◆ Exercise instructions ◆
Pictures excluded, output the lines of the data below between the one holding "Clinical indications for" and the one holding "Conversely, the category", inclusive, exactly as they stand.

━━━━

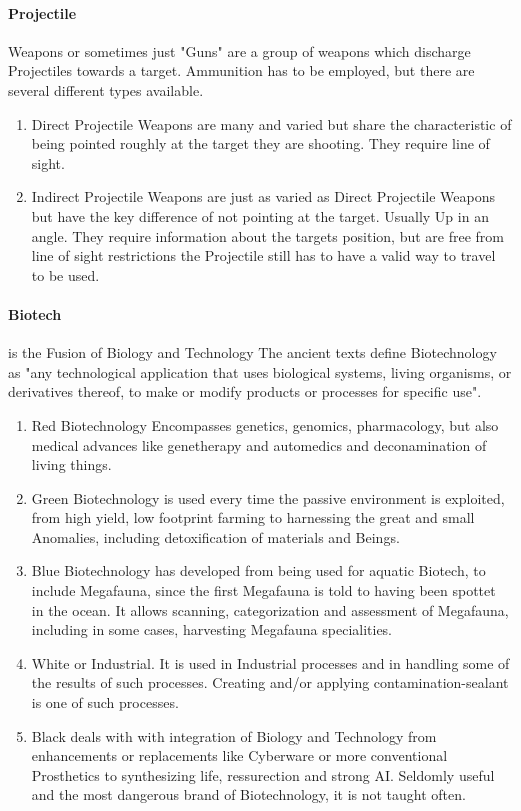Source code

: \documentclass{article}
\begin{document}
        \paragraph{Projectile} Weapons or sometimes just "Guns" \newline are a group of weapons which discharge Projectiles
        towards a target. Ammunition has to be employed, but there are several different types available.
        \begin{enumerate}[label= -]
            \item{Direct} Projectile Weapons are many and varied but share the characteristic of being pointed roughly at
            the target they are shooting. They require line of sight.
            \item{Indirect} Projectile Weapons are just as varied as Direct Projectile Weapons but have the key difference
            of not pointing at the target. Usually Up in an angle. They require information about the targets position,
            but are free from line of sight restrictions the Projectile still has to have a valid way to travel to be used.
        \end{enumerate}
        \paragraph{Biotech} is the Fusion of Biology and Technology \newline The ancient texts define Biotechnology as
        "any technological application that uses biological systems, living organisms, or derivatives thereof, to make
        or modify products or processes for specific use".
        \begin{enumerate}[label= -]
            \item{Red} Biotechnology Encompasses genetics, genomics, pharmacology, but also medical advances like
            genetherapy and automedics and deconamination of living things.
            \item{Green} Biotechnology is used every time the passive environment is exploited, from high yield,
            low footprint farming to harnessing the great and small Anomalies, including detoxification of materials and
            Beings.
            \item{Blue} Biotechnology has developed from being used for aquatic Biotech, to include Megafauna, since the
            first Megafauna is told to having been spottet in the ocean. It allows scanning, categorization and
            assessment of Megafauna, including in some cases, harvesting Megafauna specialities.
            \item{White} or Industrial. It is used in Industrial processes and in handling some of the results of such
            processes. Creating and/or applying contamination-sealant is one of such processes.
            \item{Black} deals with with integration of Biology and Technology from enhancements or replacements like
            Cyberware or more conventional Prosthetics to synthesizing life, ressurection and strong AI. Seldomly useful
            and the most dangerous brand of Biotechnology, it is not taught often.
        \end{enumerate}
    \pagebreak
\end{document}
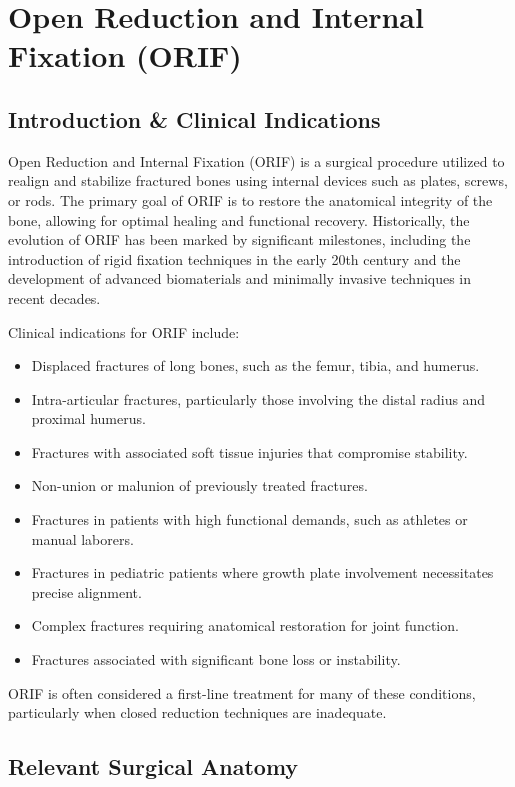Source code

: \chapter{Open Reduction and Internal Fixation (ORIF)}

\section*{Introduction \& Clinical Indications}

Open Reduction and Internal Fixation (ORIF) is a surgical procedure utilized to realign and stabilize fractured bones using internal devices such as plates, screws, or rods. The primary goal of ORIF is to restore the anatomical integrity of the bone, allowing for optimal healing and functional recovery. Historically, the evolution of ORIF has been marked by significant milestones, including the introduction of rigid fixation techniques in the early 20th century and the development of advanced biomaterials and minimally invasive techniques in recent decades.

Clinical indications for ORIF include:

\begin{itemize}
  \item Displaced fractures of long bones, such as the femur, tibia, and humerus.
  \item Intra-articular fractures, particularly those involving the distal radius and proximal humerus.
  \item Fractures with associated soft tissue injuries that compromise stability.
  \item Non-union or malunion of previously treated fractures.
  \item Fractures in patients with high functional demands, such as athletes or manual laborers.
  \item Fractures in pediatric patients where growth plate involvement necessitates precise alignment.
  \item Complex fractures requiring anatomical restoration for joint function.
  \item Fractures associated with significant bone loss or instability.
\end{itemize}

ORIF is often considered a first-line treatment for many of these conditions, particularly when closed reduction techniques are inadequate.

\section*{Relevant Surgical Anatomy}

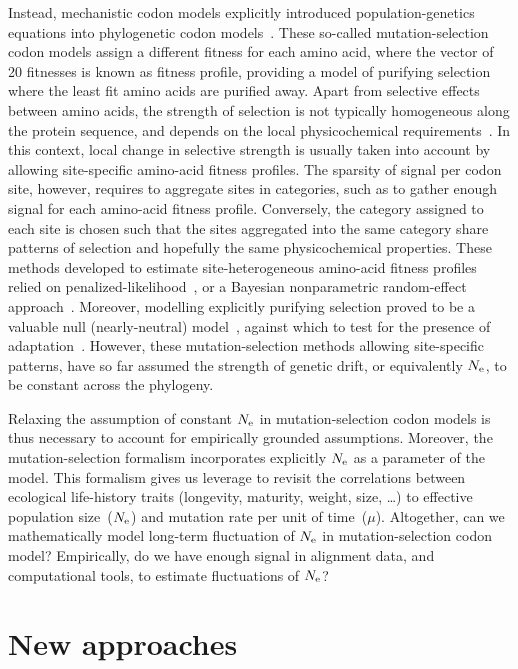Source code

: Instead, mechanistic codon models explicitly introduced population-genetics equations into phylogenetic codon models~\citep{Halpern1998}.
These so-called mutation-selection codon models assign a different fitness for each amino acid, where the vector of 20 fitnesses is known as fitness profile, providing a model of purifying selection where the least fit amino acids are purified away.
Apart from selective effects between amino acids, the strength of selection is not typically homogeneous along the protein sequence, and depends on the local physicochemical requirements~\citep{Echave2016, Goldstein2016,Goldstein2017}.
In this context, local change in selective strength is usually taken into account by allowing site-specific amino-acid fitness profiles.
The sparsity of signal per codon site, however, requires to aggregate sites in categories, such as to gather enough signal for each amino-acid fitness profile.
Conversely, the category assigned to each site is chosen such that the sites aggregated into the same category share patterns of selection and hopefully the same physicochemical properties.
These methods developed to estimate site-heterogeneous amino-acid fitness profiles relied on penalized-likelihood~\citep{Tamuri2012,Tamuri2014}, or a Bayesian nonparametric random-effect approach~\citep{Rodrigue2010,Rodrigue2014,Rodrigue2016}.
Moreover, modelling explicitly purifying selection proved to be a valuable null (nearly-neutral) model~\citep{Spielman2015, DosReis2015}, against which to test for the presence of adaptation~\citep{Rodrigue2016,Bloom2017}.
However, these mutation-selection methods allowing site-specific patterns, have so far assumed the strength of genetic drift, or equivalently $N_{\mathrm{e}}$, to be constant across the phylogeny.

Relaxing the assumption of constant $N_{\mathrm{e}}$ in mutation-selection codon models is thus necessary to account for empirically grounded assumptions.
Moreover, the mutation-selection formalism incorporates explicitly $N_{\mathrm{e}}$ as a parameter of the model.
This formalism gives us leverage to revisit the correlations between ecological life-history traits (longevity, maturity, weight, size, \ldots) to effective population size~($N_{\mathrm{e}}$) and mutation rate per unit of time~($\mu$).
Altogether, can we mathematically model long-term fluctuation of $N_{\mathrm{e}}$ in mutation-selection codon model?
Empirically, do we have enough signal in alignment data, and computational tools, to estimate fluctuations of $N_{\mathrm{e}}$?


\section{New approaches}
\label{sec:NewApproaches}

━━━━

◆ Written answer ◆
Clinical indications for ORIF include:

\begin{itemize}
  \item Displaced fractures of long bones, such as the femur, tibia, and humerus.
  \item Intra-articular fractures, particularly those involving the distal radius and proximal humerus.
  \item Fractures with associated soft tissue injuries that compromise stability.
  \item Non-union or malunion of previously treated fractures.
  \item Fractures in patients with high functional demands, such as athletes or manual laborers.
  \item Fractures in pediatric patients where growth plate involvement necessitates precise alignment.
  \item Complex fractures requiring anatomical restoration for joint function.
  \item Fractures associated with significant bone loss or instability.
\end{itemize}

ORIF is often considered a first-line treatment for many of these conditions, particularly when closed reduction techniques are inadequate.

\section*{Relevant Surgical Anatomy}

Source code

: Instead, mechanistic codon models explicitly introduced population-genetics equations into phylogenetic codon models~\citep{Halpern1998}.
These so-called mutation-selection codon models assign a different fitness for each amino acid, where the vector of 20 fitnesses is known as fitness profile, providing a model of purifying selection where the least fit amino acids are purified away.
Apart from selective effects between amino acids, the strength of selection is not typically homogeneous along the protein sequence, and depends on the local physicochemical requirements~\citep{Echave2016, Goldstein2016,Goldstein2017}.
In this context, local change in selective strength is usually taken into account by allowing site-specific amino-acid fitness profiles.
The sparsity of signal per codon site, however, requires to aggregate sites in categories, such as to gather enough signal for each amino-acid fitness profile.
Conversely, the category assigned to each site is chosen such that the sites aggregated into the same category share patterns of selection and hopefully the same physicochemical properties.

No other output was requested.